----- Provided records

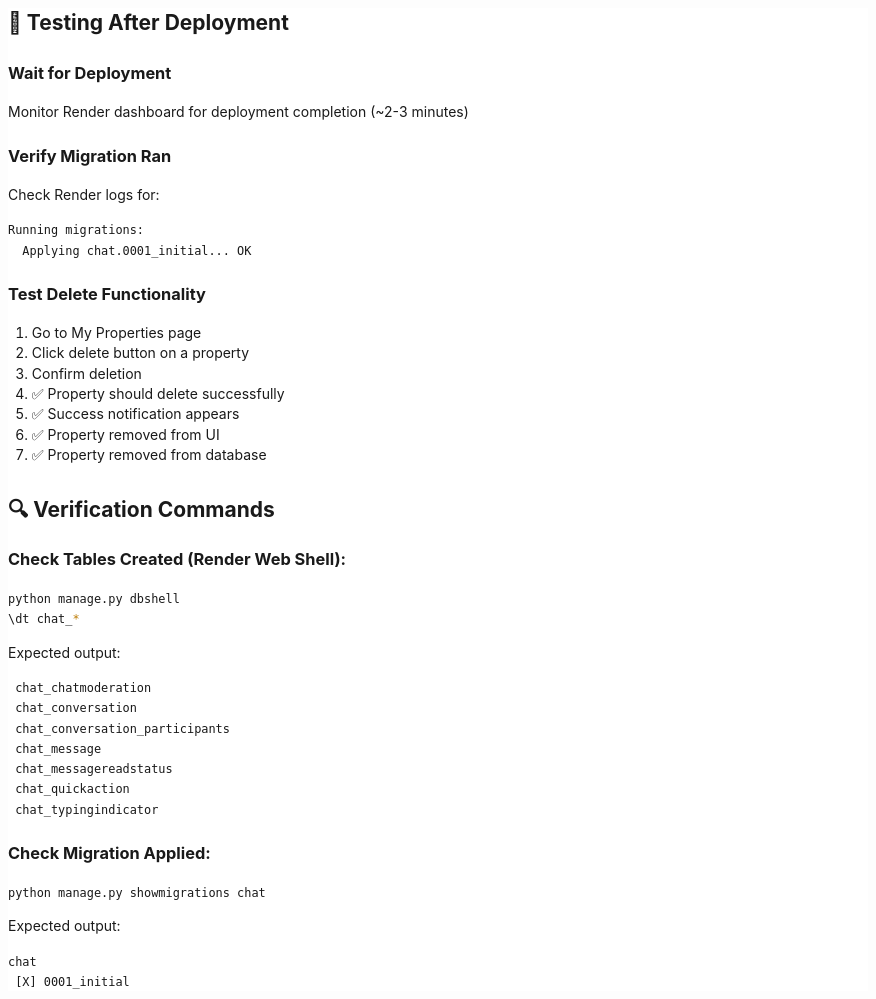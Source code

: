 ## 🧪 Testing After Deployment

### Wait for Deployment
Monitor Render dashboard for deployment completion (~2-3 minutes)

### Verify Migration Ran
Check Render logs for:
```
Running migrations:
  Applying chat.0001_initial... OK
```

### Test Delete Functionality
1. Go to My Properties page
2. Click delete button on a property
3. Confirm deletion
4. ✅ Property should delete successfully
5. ✅ Success notification appears
6. ✅ Property removed from UI
7. ✅ Property removed from database

## 🔍 Verification Commands

### Check Tables Created (Render Web Shell):
```bash
python manage.py dbshell
\dt chat_*
```

Expected output:
```
 chat_chatmoderation
 chat_conversation
 chat_conversation_participants
 chat_message
 chat_messagereadstatus
 chat_quickaction
 chat_typingindicator
```

### Check Migration Applied:
```bash
python manage.py showmigrations chat
```

Expected output:
```
chat
 [X] 0001_initial
```
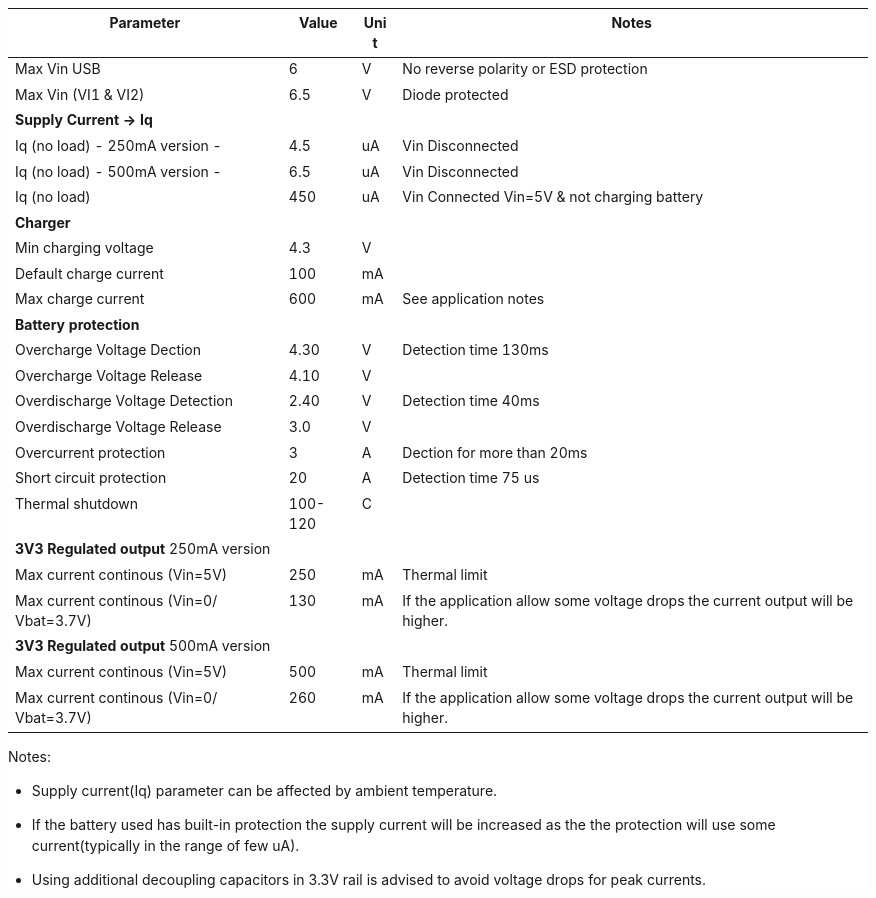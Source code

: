 | Parameter                       | Value | Unit  | Notes               |
| ------------------------------- | ----- | ----- | ------------------- |
| Max Vin USB                     |  6    |  V    |  No reverse polarity or ESD protection |
| Max Vin (VI1 & VI2)             |  6.5  |  V    |  Diode protected |
| __Supply Current -> Iq__ | | | |
| Iq (no load) - 250mA version - |  4.5   |  uA   | Vin Disconnected    |
|  Iq (no load) - 500mA version - | 6.5 | uA | Vin Disconnected |
| Iq (no load)     |  450   |  uA   | Vin Connected Vin=5V & not charging battery|
| __Charger__  | | ||
| Min charging voltage |  4.3  | V | |
| Default charge current | 100 | mA ||
| Max charge current | 600 |  mA | See application notes |
| __Battery protection__ ||||
| Overcharge Voltage Dection | 4.30 | V | Detection time 130ms |
| Overcharge Voltage Release | 4.10 | V |  |
| Overdischarge Voltage Detection | 2.40 | V | Detection time 40ms |
| Overdischarge Voltage Release | 3.0 | V | |
| Overcurrent protection | 3 | A | Dection for more than 20ms |
| Short circuit protection | 20 | A | Detection time 75 us |
| Thermal shutdown | 100-120 | C ||
| __3V3 Regulated output__ 250mA version  ||||
| Max current continous (Vin=5V) | 250 | mA | Thermal limit |
| Max current continous (Vin=0/ Vbat=3.7V) | 130 |  mA | If the application allow some voltage drops the current output will be higher. |
| __3V3 Regulated output__ 500mA version  ||||
| Max current continous (Vin=5V) | 500 | mA | Thermal limit |
| Max current continous (Vin=0/ Vbat=3.7V) | 260 |  mA | If the application allow some voltage drops the current output will be higher. |

Notes:

- Supply current(Iq) parameter can be affected by ambient temperature.

- If the battery used has built-in protection the supply current will be increased as the the protection will use some current(typically in the range of few uA).

- Using additional decoupling capacitors in 3.3V rail is advised to avoid voltage drops for peak currents.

----------

● What you are asked to do
From the line containing "time 75 us |" down to the final line of the records above, copy everything exactly and include nothing else.

● Exercise output
| Short circuit protection | 20 | A | Detection time 75 us |
| Thermal shutdown | 100-120 | C ||
| __3V3 Regulated output__ 250mA version  ||||
| Max current continous (Vin=5V) | 250 | mA | Thermal limit |
| Max current continous (Vin=0/ Vbat=3.7V) | 130 |  mA | If the application allow some voltage drops the current output will be higher. |
| __3V3 Regulated output__ 500mA version  ||||
| Max current continous (Vin=5V) | 500 | mA | Thermal limit |
| Max current continous (Vin=0/ Vbat=3.7V) | 260 |  mA | If the application allow some voltage drops the current output will be higher. |

Notes:

- Supply current(Iq) parameter can be affected by ambient temperature.

- If the battery used has built-in protection the supply current will be increased as the the protection will use some current(typically in the range of few uA).

- Using additional decoupling capacitors in 3.3V rail is advised to avoid voltage drops for peak currents.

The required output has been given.